◆ **WORK TASK**
Copy out exactly the lines below that run from the one holding "64.50.179.133" to the one holding "70.42.243.33", keeping both of those lines and no others.
** Opening THE INPUT block **
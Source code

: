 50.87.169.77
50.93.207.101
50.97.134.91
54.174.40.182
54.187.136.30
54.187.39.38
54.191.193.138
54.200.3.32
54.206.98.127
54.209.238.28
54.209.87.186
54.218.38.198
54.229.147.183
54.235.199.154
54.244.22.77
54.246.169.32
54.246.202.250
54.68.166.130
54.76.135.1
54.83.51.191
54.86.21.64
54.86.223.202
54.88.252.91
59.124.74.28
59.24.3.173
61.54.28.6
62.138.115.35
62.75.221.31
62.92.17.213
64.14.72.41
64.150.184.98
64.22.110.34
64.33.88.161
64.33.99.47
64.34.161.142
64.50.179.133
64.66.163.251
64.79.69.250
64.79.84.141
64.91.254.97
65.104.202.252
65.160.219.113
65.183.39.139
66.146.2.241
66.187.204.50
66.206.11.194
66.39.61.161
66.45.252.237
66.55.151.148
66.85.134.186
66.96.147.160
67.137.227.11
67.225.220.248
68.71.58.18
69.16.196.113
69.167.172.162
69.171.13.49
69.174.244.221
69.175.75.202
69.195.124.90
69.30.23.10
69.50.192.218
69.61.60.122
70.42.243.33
** Closing THE INPUT block **
** Opening THE INPUT block **
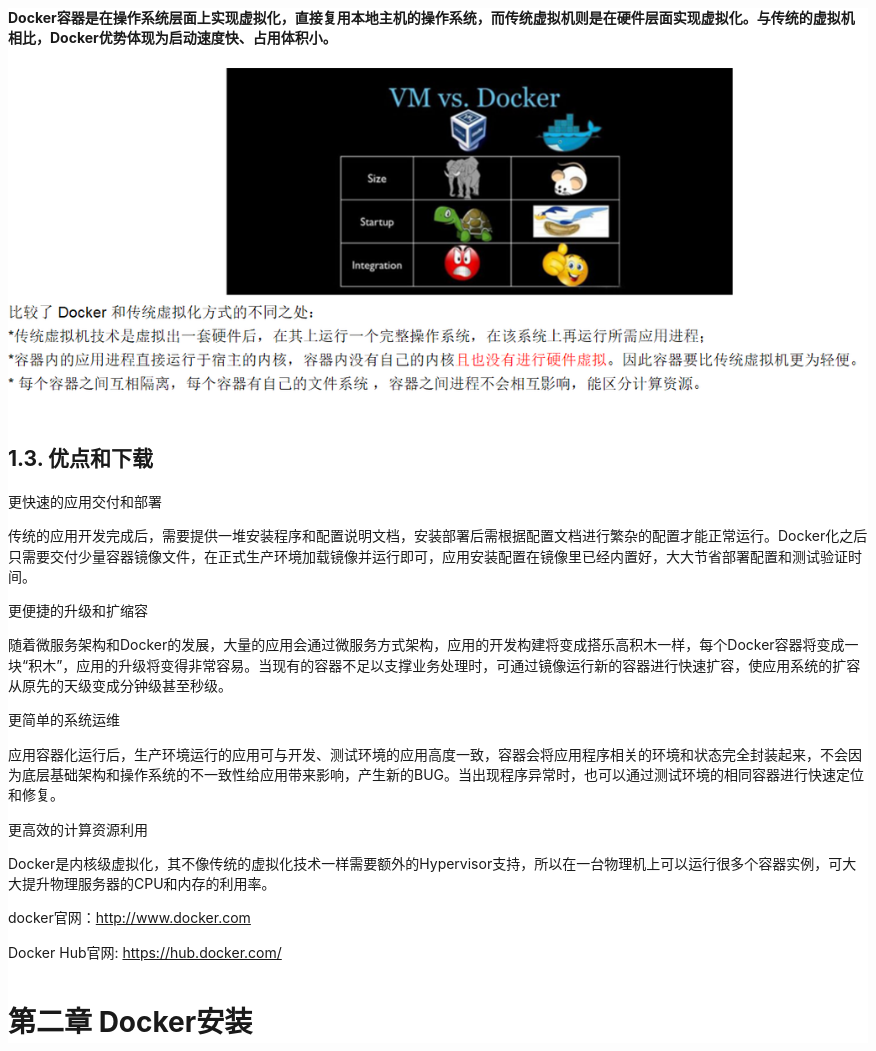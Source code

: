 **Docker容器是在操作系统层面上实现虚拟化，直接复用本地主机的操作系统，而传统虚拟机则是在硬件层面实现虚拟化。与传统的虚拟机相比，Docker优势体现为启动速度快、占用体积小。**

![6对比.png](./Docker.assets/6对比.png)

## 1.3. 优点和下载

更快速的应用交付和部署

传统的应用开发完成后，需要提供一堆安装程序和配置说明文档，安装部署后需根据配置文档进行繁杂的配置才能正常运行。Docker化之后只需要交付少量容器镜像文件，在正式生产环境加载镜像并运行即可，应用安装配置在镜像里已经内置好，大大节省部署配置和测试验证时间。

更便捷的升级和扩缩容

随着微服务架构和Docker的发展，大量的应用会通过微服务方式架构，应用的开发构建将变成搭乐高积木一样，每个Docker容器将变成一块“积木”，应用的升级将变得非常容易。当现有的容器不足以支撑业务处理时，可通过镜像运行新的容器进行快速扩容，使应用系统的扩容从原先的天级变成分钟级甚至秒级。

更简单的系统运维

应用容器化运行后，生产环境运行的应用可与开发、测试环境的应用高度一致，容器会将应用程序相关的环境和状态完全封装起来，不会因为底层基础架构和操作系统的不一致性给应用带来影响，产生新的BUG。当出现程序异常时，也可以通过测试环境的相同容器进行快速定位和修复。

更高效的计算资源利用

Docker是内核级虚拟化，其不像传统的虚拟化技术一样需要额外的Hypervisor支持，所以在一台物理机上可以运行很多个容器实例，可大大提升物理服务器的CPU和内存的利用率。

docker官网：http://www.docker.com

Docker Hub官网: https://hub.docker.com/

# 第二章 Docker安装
** Closing THE INPUT block **
◆ **WRITTEN REPLY**
64.50.179.133
64.66.163.251
64.79.69.250
64.79.84.141
64.91.254.97
65.104.202.252
65.160.219.113
65.183.39.139
66.146.2.241
66.187.204.50
66.206.11.194
66.39.61.161
66.45.252.237
66.55.151.148
66.85.134.186
66.96.147.160
67.137.227.11
67.225.220.248
68.71.58.18
69.16.196.113
69.167.172.162
69.171.13.49
69.174.244.221
69.175.75.202
69.195.124.90
69.30.23.10
69.50.192.218
69.61.60.122
70.42.243.33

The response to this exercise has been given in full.